/ 26 April 2018

Letters to the Editor: April 26 to May 3

Abahlali baseMjondolo holds an annual Unfreedom Day rally to highlight needs not met.
Abahlali baseMjondolo holds an annual Unfreedom Day rally to highlight needs not met.

We, who have no land, are barred from power

The Abahlali baseMjondolo Movement SA held its annual Unfreedom Day rally on April 22 at Durban’s Springfield Park sports ground.

We reject any so-called “freedom” without access to land; the right to the cities; basic services such as water, sanitation and electricity; decent housing; accessible quality education; safe and affordable public transport; proper health care; safety in the streets and in our homes; and the right to participate in all decision-making that affects our lives and communities.

For as long as we, the majority of black people, are still living below the breadline, we are not free. Land and wealth must be shared fairly.

For as long as we remain excluded from decision-making, we are not free. Democracy must be extended into everyday life — into communities, workplaces and political organisations. Repression must be stopped and everyone must be able to organise and speak freely everywhere.

For as long as the ruling party actively encourages discrimination based on where people were born and what languages they speak, we are not free. A neighbour is a neighbour and a comrade is a comrade without regard to the province or country in which they were born, or the language that they speak.

For as long as women are not safe and respected, whether in the streets, at work, or in their homes, we are not free. For as long as women are excluded from decision-making, we are not free. We are committed to building women’s power in struggle.

For as long as workers are exploited, we are not fee. We need to build a progressive bloc that can unite organised workers, communities and movements in struggle.

We cannot lie to ourselves and say that we are free when those who are occupying land in order to live are tortured, harassed and murdered by the Anti-Land Invasion Unit, the Red Ants and law enforcement, as well as the ruling party.

We must be honest. In 2018, we are still oppressed. We are still being murdered in the struggle for land and dignity. Our lives still count for nothing in the eyes of the state.

We first called for the expropriation of land in 2005. Since then, we have occupied and held land in numerous occupations at great cost.

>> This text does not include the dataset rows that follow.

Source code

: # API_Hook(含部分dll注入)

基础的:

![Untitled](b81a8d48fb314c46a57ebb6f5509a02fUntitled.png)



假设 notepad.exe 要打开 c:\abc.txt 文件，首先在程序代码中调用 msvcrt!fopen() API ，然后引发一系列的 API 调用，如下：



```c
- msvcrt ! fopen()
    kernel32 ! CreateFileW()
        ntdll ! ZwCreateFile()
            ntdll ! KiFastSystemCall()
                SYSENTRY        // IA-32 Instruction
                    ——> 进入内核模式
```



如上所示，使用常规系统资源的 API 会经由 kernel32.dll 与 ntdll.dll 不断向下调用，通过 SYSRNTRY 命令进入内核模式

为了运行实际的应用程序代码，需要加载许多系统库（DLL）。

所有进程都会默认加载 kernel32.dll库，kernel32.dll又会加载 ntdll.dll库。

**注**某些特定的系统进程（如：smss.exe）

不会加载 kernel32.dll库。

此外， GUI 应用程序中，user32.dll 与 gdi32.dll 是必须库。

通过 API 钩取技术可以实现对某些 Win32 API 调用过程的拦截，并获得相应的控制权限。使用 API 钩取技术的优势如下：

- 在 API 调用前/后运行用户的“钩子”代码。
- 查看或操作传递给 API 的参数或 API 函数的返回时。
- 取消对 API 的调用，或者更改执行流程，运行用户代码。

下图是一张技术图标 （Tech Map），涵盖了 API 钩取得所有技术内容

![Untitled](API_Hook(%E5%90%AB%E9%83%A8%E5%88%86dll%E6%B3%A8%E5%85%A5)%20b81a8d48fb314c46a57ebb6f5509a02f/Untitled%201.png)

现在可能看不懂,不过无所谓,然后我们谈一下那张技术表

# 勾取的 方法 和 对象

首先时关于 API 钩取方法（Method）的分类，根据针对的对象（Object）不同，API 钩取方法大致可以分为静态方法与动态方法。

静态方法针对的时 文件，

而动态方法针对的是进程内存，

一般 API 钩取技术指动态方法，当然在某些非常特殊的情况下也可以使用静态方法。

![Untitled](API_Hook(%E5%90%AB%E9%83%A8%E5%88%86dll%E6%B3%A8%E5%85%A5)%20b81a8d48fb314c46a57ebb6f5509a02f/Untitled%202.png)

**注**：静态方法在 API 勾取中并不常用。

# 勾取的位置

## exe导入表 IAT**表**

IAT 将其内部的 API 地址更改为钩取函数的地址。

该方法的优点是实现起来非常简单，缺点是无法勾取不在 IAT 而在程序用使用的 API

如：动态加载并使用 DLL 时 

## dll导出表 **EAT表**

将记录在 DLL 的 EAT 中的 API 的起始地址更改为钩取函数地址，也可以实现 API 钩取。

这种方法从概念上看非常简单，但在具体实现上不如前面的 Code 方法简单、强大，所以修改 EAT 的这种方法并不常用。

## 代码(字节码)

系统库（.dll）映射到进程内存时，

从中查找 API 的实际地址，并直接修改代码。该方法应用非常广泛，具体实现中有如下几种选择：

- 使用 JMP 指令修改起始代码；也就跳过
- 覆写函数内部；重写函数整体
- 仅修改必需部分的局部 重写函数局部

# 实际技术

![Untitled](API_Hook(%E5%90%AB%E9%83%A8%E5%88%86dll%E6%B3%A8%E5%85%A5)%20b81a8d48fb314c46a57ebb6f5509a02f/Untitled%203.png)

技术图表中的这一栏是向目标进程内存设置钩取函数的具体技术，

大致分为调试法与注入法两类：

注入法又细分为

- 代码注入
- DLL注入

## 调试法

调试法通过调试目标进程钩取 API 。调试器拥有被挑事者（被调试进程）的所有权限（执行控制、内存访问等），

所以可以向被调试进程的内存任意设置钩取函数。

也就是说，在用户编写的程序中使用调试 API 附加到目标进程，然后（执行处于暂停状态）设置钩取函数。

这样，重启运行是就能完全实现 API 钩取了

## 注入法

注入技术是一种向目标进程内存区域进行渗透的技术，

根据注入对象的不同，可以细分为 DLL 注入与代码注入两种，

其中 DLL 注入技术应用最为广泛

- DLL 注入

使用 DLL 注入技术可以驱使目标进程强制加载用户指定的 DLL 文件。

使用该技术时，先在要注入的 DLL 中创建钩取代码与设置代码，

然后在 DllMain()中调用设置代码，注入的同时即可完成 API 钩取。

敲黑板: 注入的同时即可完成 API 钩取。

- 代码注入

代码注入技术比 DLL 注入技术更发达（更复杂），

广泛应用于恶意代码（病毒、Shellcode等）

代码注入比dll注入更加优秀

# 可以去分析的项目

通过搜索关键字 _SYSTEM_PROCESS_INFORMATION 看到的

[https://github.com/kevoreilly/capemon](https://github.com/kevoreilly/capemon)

Our members know that the cost of land for impoverished black people is paid in suffering, blood and life. Knowing this, our members continue to occupy and to hold land.

Today, the ruling party speaks the language of expropriation of land without compensation. But there are no clear answers to all the questions that arise: Who is doing the expropriation? Which land is going to be expropriated? Who will be given the land that is expropriated? Will it be politicians, the rich, traditional authorities or impoverished people? What will the expropriated land be used for? How will the expropriated land be governed?

Private property was imposed by colonial conquest. Will there be a redistribution of private property from white to black owners? Will land be placed under the authority of chiefs who are no longer chiefs by the people but are now oppressors of the people? Or will land be placed under democratic and collective forms of ownership?

Our members have repeatedly stated and shown that they are willing to die for land. But the same people who are willing to suffer and to sacrifice their lives in the struggle for land, the same people who are actually occupying land, are not included in this new discussion about land.

We reject the new position that has been taken on the land question by the ANC as a lie to lure votes, a lie by an oppressive ruling party that has lost credibility among impoverished black people.

If the ANC wants to be seen as being on the side of the people, they must immediately stop their ongoing repression of land occupations and recognise that the land occupations in the cities are a form of urban planning from below. They must recognise that justice requires that the social value of land, land for living, is placed before its commercial value. They must support land occupations.

Freedom without dignity is meaningless. Therefore freedom without land means nothing.

Revolutionary democracy will make the path that will take us forward. — Abahlali baseMjondolo Movement SA


Winnie: Writer ignores key scholar

The article by Ntombizikhona Valela on Winnie Madikizela-Mandela (“The woman who helped forge an icon”) fails to acknowledge the likely influence of Dr Babalwa Magoqwana, who has been instrumental in presenting uMakhulu as a social institution of leadership and knowledge.

Magoqwana, who was a lecturer at Rhodes University at the same time Valela was a student, has been presenting her work on uMakhulu publicly for several years now.

The formulation of uMakhulu as an institution of leadership and knowledge has been received with great enthusiasm and warmth by many audiences, especially because this formulation clarified what most African students and scholars organically know about their own grandmothers and their epistemic role in African communities.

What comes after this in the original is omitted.